BATS Theatre, The Stage
4 Oct
6.30pm
https://bats.co.nz/whats-on/the-dictionary-of-moments/
Performers: Jason Geary, Jennifer O'Sullivan, Wiremu Tuhiwai, Ian Harcourt, Jo Prendergast, Ben Jardine, Emilia Higgs
Musician: Ollie Howlett
Improv , Theatre ,
60 mins
A kaleidoscope of tiny human experiences: humorous, tragic, surreal and tender
Review by Koru McDonald 07th Oct 2025
Walking into The Dictionary of Moments feels less like entering a theatre and more like stepping into a warm, collective dream. Greeted by a gentle guitar serenade and an atmosphere of intimate curiosity, the audience is invited to slow down, listen and remember. The set is minimal with just enough chairs for the 7 actors on stage. To the right sits the musician, Ollie Howlett, whose soft, continuous accompaniment provides the pulse of the performance. Above the performers are projected words, fading into and out of view, for the audience to call on if they should require inspiration.
The show extends from the podcast of the same name, created by Jason Geary, who is also a performer in the piece. The inspiration of the show is to tell the stories of people through a single word, creating the vivid imagery that each performer tells through their personal interpretation of the word. Each word is random, ranging from ‘Rupture’ to ‘Beacon’ and from ‘Pufferfish’ to ‘Euphoria’. What follows is a kaleidoscope of tiny human experiences: humorous, tragic, surreal, and tender.
The piece begins with a song about The Dictionary of Moments. It’s an apt opening, creating the feeling that the show itself feels like a living lexicon of emotion. Along with Jason, the performers are Jennifer O’Sullivan, Wiremu Tuhiwai, Ian Harcourt, Jo Prendergast, Ben Jardine and Emilia Higgs. Upon receiving their word, each does their best to give a definition and describe how it feels to them before the scene unfolds.
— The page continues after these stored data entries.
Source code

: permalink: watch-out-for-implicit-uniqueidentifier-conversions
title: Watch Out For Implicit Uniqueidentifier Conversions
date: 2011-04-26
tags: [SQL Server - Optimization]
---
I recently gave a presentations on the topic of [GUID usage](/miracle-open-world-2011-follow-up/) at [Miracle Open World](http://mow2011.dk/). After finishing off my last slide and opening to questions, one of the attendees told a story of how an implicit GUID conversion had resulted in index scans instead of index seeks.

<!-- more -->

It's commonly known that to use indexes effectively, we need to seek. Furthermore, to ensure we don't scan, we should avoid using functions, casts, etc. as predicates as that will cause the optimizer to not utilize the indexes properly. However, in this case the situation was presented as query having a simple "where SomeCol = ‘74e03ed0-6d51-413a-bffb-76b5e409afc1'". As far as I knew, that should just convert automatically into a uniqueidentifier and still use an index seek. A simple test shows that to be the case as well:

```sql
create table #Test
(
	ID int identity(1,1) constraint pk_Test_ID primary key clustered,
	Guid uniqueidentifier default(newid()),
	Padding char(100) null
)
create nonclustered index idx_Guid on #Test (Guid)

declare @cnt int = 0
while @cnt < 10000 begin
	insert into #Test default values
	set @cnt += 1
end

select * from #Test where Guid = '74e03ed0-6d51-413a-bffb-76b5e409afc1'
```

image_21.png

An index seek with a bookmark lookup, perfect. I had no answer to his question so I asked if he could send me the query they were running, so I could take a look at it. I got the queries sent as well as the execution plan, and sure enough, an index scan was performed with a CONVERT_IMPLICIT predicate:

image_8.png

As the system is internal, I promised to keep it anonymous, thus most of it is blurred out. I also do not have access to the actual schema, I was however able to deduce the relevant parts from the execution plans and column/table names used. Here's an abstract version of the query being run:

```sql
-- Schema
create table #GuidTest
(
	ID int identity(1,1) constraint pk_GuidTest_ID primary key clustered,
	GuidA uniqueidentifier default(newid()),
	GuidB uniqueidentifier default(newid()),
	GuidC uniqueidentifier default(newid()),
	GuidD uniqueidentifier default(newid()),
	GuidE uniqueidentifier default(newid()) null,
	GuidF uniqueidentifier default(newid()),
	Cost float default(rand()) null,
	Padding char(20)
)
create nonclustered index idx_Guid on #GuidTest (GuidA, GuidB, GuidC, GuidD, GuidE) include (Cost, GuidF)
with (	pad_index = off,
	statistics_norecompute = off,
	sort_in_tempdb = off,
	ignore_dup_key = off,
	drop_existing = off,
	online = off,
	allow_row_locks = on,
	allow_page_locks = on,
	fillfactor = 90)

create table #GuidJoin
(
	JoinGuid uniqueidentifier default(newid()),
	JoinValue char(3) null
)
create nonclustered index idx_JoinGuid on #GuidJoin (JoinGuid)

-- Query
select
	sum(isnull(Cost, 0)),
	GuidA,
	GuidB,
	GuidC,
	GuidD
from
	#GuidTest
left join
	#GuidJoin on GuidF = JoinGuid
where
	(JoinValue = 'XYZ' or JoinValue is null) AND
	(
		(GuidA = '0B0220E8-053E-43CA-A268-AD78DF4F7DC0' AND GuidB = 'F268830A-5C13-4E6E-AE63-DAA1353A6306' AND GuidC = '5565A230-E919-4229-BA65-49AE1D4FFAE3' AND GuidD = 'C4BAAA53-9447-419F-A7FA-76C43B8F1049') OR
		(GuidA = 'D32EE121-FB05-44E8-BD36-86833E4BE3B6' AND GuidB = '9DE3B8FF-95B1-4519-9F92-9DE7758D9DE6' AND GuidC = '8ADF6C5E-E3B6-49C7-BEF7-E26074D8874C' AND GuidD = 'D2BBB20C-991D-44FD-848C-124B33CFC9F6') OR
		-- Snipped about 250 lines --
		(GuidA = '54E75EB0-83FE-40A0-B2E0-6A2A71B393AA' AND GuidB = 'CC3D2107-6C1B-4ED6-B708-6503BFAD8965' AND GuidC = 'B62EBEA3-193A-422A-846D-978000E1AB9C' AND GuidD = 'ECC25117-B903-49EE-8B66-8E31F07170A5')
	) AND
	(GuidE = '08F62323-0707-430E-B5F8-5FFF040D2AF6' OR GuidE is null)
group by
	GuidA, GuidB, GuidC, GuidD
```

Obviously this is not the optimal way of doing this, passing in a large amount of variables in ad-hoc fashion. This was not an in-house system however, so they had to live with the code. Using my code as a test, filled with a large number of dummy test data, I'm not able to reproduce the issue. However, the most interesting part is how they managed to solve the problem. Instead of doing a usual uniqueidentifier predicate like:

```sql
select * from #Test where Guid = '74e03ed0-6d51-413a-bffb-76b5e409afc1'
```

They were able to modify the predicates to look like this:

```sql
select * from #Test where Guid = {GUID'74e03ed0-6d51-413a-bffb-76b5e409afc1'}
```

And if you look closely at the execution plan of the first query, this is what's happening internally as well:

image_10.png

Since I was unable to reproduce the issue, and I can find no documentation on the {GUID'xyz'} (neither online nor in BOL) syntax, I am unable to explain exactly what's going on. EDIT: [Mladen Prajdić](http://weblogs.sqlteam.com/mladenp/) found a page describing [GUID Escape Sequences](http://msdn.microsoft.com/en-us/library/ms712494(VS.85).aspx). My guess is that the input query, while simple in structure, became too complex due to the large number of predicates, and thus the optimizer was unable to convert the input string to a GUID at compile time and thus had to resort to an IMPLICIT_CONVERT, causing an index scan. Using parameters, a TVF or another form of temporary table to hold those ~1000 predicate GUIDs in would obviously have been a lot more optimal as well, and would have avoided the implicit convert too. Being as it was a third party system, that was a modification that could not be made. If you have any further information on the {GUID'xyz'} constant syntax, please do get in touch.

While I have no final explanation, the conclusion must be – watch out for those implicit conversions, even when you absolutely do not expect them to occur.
‘Rupture’ introduces us to a couple divided by circumstance, performed with surprising gravity for an improvised scene. ‘Debonair’ extends the tale of a worldly man, wise in his years but still flirtatious with his wife. Through the prompt of ‘Quandary’, the performers compare the hilariously realistic feeling of juggling all of one’s children, with their bickering and pleading, to the ‘hobby’ of tightrope walking.
Many of the vignettes are deeply comic, often in absurd or understated ways. ‘Pufferfish’ features a man attempting to buy a fish on eBay, only to scare off other bidders with his intensity. Yet, amidst the laughter, The Dictionary of Moments excels at sincerity. ‘Beacon’, one of the final entries, portrays a dying man conversing with Death, delivered with such quiet dignity that the audience stayed silent and drawn in throughout the entire scene.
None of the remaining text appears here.